画像生成でも、解像度、バッチサイズ、ControlNetや追加モデルで使用量が変化します。生成できない場合は、解像度やバッチを下げる、不要な拡張を外す、CPUオフロードを使う順で調整します。CPUオフロードは実行できる範囲を広げますが、転送が増えて速度が下がることがあります。
NVIDIAのCuda対応GPU一覧にRTX 3090 Tiが含まれることも、AIソフトを選ぶ材料です。ただし、CUDA対応だけで特定のアプリが最適に動く保証にはなりません。フレームワーク、ドライバー、モデルの配布元が示す要件を確認します。
VRAM不足の症状
VRAMが足りないときは、単純にfpsが少し下がるだけでなく、テクスチャーの読み込み遅延、カクつき、エラー、処理の停止が現れることがあります。システムメモリーが十分でも、GPU側のメモリー転送がボトルネックになれば体感は悪化します。
| 確認項目 | 見るポイント |
|---|---|
| VRAM使用量 | 負荷のピークとアイドル時を区別 |
| システムメモリー | スワップや圧迫がないか |
| GPU使用率 | 常時高いか、転送待ちか |
| 温度と電力 | 冷却不足でクロックが下がっていないか |
| アプリ設定 | 解像度、バッチ、テクスチャーを確認 |
使用量が低いのに処理が遅い場合は、VRAM容量ではなくCPU、ストレージ、ソフトの設定が原因かもしれません。数値を一つだけ見ず、同じ処理を設定一つずつ変えて比較します。
24GBを選ぶ価値がある人
4Kテクスチャー、複数レイヤーのGPU編集、3Dレンダリング、ローカルAIを実際に行い、16GB以下では設定を妥協している人なら24GBの価値を感じやすくなります。逆に、フルHDゲームや軽い動画編集が中心なら、24GBを使い切る前にGPUコア性能や消費電力の差が選択基準になります。

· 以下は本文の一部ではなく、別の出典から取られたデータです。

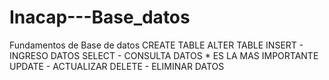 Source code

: # Inacap---Base_datos
Fundamentos de Base de datos
CREATE TABLE
ALTER TABLE
INSERT - INGRESO DATOS
SELECT - CONSULTA DATOS * ES LA MAS IMPORTANTE
UPDATE - ACTUALIZAR
DELETE - ELIMINAR DATOS
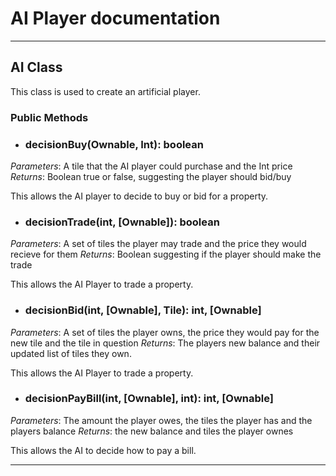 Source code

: # AI Player documentation
---

## AI Class

This class is used to create an artificial player. 

### Public Methods

- ### decisionBuy(Ownable, Int): boolean
*Parameters*: A tile that the AI player could purchase and the Int price
*Returns*: Boolean true or false, suggesting the player should bid/buy

This allows the AI player to decide to buy or bid for a property.
 
- ### decisionTrade(int, [Ownable]): boolean
*Parameters*: A set of tiles the player may trade and the price they would recieve for them
*Returns*: Boolean suggesting if the player should make the trade

This allows the AI Player to trade a property.

- ### decisionBid(int, [Ownable], Tile): int, [Ownable]
*Parameters*: A set of tiles the player owns, the price they would pay for the new tile and the tile in question
*Returns*: The players new balance and their updated list of tiles they own.

This allows the AI Player to trade a property.

- ### decisionPayBill(int, [Ownable], int): int, [Ownable]
*Parameters*: The amount the player owes, the tiles the player has and the players balance 
*Returns*: the new balance and tiles the player ownes

This allows the AI to decide how to pay a bill.

---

中古で購入するときは、容量表記だけでなく、端子、ファン、保証、動作確認を見ます。450W級のカードなので、電源容量と発熱も合わせて確認してください。
まとめ
RTX 3090 Tiの24GB VRAMは、4Kゲーム、4K編集、3D制作、ローカルAIで余裕を作れる容量です。データをGPUへ載せられる範囲を広げますが、処理速度やソフトの対応を自動的に改善するものではありません。
用途ごとのピーク使用量、設定変更の余白、CPUとストレージ、電源と冷却を一緒に確認してください。容量を実際に使う作業があるなら候補になり、数字だけが目的ならより消費電力の低いGPUも比較すると選びやすくなります。